◆ **Data for this exercise**:
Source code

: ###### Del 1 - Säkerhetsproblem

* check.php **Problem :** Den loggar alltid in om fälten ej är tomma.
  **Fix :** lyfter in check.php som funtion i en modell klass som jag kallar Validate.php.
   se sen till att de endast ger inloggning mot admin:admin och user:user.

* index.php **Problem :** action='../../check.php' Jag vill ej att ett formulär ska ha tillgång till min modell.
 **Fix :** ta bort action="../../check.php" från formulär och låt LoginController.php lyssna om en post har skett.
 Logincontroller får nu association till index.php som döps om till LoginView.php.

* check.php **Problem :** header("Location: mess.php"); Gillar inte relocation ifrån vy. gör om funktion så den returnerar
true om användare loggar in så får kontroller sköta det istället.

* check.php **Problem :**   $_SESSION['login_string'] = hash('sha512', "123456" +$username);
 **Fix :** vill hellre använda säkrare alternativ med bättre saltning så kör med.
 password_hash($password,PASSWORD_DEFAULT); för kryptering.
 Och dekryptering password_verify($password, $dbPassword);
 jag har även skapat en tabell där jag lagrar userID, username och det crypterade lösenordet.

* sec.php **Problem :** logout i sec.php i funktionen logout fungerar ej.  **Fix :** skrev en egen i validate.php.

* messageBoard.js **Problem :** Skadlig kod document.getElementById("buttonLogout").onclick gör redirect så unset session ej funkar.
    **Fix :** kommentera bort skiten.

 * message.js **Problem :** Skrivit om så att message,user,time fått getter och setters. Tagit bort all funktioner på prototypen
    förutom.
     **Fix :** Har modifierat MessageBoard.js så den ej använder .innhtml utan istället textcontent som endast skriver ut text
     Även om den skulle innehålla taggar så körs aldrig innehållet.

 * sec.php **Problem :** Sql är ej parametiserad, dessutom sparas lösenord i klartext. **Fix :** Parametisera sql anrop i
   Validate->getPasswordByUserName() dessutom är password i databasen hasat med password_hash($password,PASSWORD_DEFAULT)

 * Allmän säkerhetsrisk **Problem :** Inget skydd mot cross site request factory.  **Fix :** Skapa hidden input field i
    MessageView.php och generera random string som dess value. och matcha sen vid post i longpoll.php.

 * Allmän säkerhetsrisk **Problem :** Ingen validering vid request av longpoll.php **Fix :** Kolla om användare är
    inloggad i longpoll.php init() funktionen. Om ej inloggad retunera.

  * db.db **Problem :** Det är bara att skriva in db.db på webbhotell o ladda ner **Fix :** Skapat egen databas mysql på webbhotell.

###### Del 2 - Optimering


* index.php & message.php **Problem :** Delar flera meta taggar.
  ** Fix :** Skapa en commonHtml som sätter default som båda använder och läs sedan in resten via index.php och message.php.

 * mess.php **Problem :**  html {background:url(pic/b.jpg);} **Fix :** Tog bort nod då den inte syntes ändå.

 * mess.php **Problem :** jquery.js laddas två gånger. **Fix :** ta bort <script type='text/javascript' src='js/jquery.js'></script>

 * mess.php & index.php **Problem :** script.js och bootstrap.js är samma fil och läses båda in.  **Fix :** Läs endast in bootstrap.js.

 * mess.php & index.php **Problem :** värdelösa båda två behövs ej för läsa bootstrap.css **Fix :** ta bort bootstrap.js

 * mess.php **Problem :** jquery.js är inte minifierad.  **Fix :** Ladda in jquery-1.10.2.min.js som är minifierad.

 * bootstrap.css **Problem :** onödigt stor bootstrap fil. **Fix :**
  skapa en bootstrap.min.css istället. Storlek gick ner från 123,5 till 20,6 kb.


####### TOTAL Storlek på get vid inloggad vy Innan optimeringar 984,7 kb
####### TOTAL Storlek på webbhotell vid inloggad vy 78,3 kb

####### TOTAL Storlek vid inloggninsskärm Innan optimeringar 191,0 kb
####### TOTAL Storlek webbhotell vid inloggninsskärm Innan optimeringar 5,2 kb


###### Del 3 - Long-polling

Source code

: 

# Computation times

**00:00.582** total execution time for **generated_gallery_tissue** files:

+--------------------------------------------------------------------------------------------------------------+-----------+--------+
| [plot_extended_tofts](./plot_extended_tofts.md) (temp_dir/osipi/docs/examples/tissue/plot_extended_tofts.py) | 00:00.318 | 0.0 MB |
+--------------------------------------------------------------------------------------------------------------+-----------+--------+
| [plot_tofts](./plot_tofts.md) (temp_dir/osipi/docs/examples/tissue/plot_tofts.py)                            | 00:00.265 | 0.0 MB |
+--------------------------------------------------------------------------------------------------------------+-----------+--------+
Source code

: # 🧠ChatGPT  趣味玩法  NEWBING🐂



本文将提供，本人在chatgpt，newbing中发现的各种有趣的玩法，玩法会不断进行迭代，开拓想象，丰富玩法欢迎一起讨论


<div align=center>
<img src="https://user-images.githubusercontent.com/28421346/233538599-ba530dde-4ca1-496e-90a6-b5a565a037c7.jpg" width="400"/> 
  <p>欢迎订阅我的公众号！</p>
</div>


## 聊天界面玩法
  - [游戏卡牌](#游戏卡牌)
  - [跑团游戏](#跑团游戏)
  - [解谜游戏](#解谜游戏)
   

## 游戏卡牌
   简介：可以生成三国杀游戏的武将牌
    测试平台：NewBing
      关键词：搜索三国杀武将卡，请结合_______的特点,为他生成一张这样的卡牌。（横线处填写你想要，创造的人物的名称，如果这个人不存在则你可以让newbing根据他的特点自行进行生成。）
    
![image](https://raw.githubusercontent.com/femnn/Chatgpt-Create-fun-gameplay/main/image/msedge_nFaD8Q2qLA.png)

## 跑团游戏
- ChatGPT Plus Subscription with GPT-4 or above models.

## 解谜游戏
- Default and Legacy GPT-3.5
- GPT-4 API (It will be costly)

◆ **Task to complete**:
From the listing above, repeat exactly the lines starting at the line that includes "Även om den" and ending at the line that includes "Validate->getPasswordByUserName() dessutom är", with nothing outside that span.

◆ **Solution below**:
     Även om den skulle innehålla taggar så körs aldrig innehållet.

 * sec.php **Problem :** Sql är ej parametiserad, dessutom sparas lösenord i klartext. **Fix :** Parametisera sql anrop i
   Validate->getPasswordByUserName() dessutom är password i databasen hasat med password_hash($password,PASSWORD_DEFAULT)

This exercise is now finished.